Vacuum drum 5 is operatively coupled with, and rotatably supported by, a stationary distributor member (not shown) fluidly connected to a vacuum source. Furthermore, vacuum drum 5 is provided with air passages communicating, at one end, with the stationary distributor member at certain angular positions around axis A and, at the other end, with a plurality of vacuum ports formed through an outer lateral surface 11 of vacuum drum 5 for receiving web 6 and retaining labels L once they are cut off web 6, which surface 11 extends transversally with respect to axis A.

In practice, when fluid connection is established between air passages in vacuum drum 5 and the stationary distributor member, air is sucked through said vacuum ports so as to produce a force for retaining a label against the portion of outer lateral surface 11 of vacuum drum 5 where such vacuum ports are formed.

Vacuum drum 5 may be independently driven by a motor (not shown), such as a brushless motor or the like, arranged below the drum itself, or it may be driven by the motor of the labelling machine of which it typically forms part, through suitable gears or transmissions.

As shown in FIGS. 1, 2a, 2b 3 and 4, the outer lateral surface 11 of vacuum drum 5 has an approximately cylindrical lobed shape.

In particular, in the embodiment shown in the Figures, the outer lateral surface 11 of vacuum drum 5 comprises three first sections 11a (which may also be referred to as “pre-pads”) equally spaced angularly from each other around axis A, provided with a first series of ports 16 and adapted to receive and cooperate with the labelling material web 6 and/or respective labels L cut from web 6.

A different number of sections 11a can be provided depending on the capacity of the labelling machine and, even more so, on the length of the labels 2 to be processed.
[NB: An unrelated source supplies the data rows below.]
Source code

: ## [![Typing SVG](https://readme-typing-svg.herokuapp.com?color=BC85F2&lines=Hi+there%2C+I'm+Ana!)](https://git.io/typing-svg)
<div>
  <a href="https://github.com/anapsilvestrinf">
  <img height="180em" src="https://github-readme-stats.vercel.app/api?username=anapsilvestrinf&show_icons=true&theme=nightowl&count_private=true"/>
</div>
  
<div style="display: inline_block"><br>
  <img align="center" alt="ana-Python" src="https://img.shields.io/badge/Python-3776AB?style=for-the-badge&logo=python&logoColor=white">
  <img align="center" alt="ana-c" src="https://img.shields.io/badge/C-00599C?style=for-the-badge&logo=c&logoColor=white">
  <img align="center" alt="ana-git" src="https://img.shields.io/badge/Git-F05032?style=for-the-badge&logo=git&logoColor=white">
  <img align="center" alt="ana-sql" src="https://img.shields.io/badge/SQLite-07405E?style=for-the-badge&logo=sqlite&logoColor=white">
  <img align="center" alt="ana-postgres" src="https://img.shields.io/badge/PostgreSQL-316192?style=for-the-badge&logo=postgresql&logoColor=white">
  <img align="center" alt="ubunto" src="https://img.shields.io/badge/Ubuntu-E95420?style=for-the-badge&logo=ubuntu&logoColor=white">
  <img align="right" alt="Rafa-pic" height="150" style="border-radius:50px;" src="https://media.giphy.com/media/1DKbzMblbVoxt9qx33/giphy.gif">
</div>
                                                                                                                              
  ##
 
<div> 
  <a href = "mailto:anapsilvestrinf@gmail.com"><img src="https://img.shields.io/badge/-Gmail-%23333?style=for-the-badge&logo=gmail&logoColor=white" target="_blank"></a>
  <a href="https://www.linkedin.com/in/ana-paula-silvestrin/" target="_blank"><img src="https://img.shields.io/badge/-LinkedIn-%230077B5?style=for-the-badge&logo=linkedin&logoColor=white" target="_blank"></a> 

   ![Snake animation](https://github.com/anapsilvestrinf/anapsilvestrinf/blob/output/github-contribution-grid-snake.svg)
As a minimum configuration, one section 11a shall be provided.

Each section 11a is delimited, at the opposite angular ends, by respective front and back damping pads 13, 12, which are carried on the periphery of vacuum drum 5 at angularly spaced regions thereof, slightly protrude from the outer lateral surface 11 and have the function to engage, in use, with the leading and the trailing ends of the labels 2 to be transferred. To this purpose, pads 12, 13 are provided with as plurality of ports 14 extending transversally with respect to axis A and communicating via one or more corresponding passages with the vacuum source.

In practice, pads 12 and 13 define the zones of the periphery of vacuum drum 5 where transfer of a label L to a respective container occurs. The distance between each pad 12 and the relative upstream pad 13 is, thus, approximately equal to the length of the label 2 to be processed.
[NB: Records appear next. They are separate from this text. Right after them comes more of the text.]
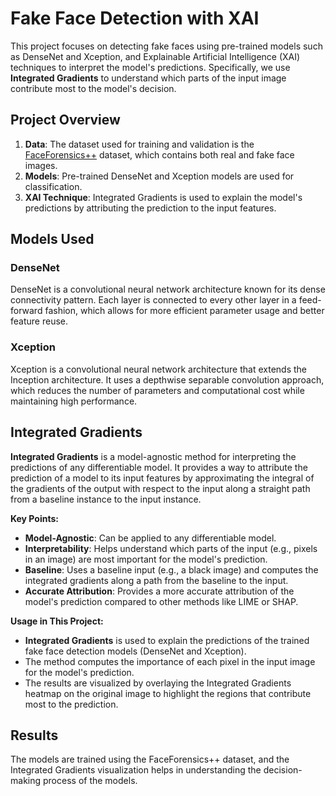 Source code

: # Fake Face Detection with XAI

This project focuses on detecting fake faces using pre-trained models such as DenseNet and Xception, and Explainable Artificial Intelligence (XAI) techniques to interpret the model's predictions. Specifically, we use **Integrated Gradients** to understand which parts of the input image contribute most to the model's decision.

## Project Overview

1. **Data**: The dataset used for training and validation is the [FaceForensics++](https://github.com/ondyari/FaceForensics) dataset, which contains both real and fake face images.
2. **Models**: Pre-trained DenseNet and Xception models are used for classification.
3. **XAI Technique**: Integrated Gradients is used to explain the model's predictions by attributing the prediction to the input features.

## Models Used

### DenseNet

DenseNet is a convolutional neural network architecture known for its dense connectivity pattern. Each layer is connected to every other layer in a feed-forward fashion, which allows for more efficient parameter usage and better feature reuse.

### Xception

Xception is a convolutional neural network architecture that extends the Inception architecture. It uses a depthwise separable convolution approach, which reduces the number of parameters and computational cost while maintaining high performance.

## Integrated Gradients

**Integrated Gradients** is a model-agnostic method for interpreting the predictions of any differentiable model. It provides a way to attribute the prediction of a model to its input features by approximating the integral of the gradients of the output with respect to the input along a straight path from a baseline instance to the input instance.

**Key Points:**
- **Model-Agnostic**: Can be applied to any differentiable model.
- **Interpretability**: Helps understand which parts of the input (e.g., pixels in an image) are most important for the model's prediction.
- **Baseline**: Uses a baseline input (e.g., a black image) and computes the integrated gradients along a path from the baseline to the input.
- **Accurate Attribution**: Provides a more accurate attribution of the model's prediction compared to other methods like LIME or SHAP.

**Usage in This Project:**
- **Integrated Gradients** is used to explain the predictions of the trained fake face detection models (DenseNet and Xception).
- The method computes the importance of each pixel in the input image for the model's prediction.
- The results are visualized by overlaying the Integrated Gradients heatmap on the original image to highlight the regions that contribute most to the prediction.

## Results

The models are trained using the FaceForensics++ dataset, and the Integrated Gradients visualization helps in understanding the decision-making process of the models.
Furthermore, each section 11a comprises a plurality of panels 15 fixed to a main body of vacuum drum 5 so as to define a quasi-cylindrical surface. Each panel 15 has ports 16 extending transversally with respect to axis A and communicating, via. one or more corresponding passages, with the vacuum source.

The outer lateral surface 11 of drum 5 further comprises three second sections 11b, often referred to as “inter-pad” zones, which are equally spaced angularly from each other around axis A and are provided with a second series of ports 14′. Each section 11b extends between a relative pair of pads 13, 12 and is in a downstream relationship with a relative section 11a with respect to the direction of rotation of drum 5 as indicated by arrow Z in FIG. 2b.

In other words, by considering the direction of rotation Z, each section or “pre-pad” 11a extends from a relative back pad 13 to a relative front pad 12, whilst the corresponding section 11b extends from the next pad 13 downstream to said pad 12.

Also in this case, it is pointed out that a different number of sections 11b can be provided depending on the capacity of the labelling machine and mainly on the length of the labels L to be processed, the minimum number being one.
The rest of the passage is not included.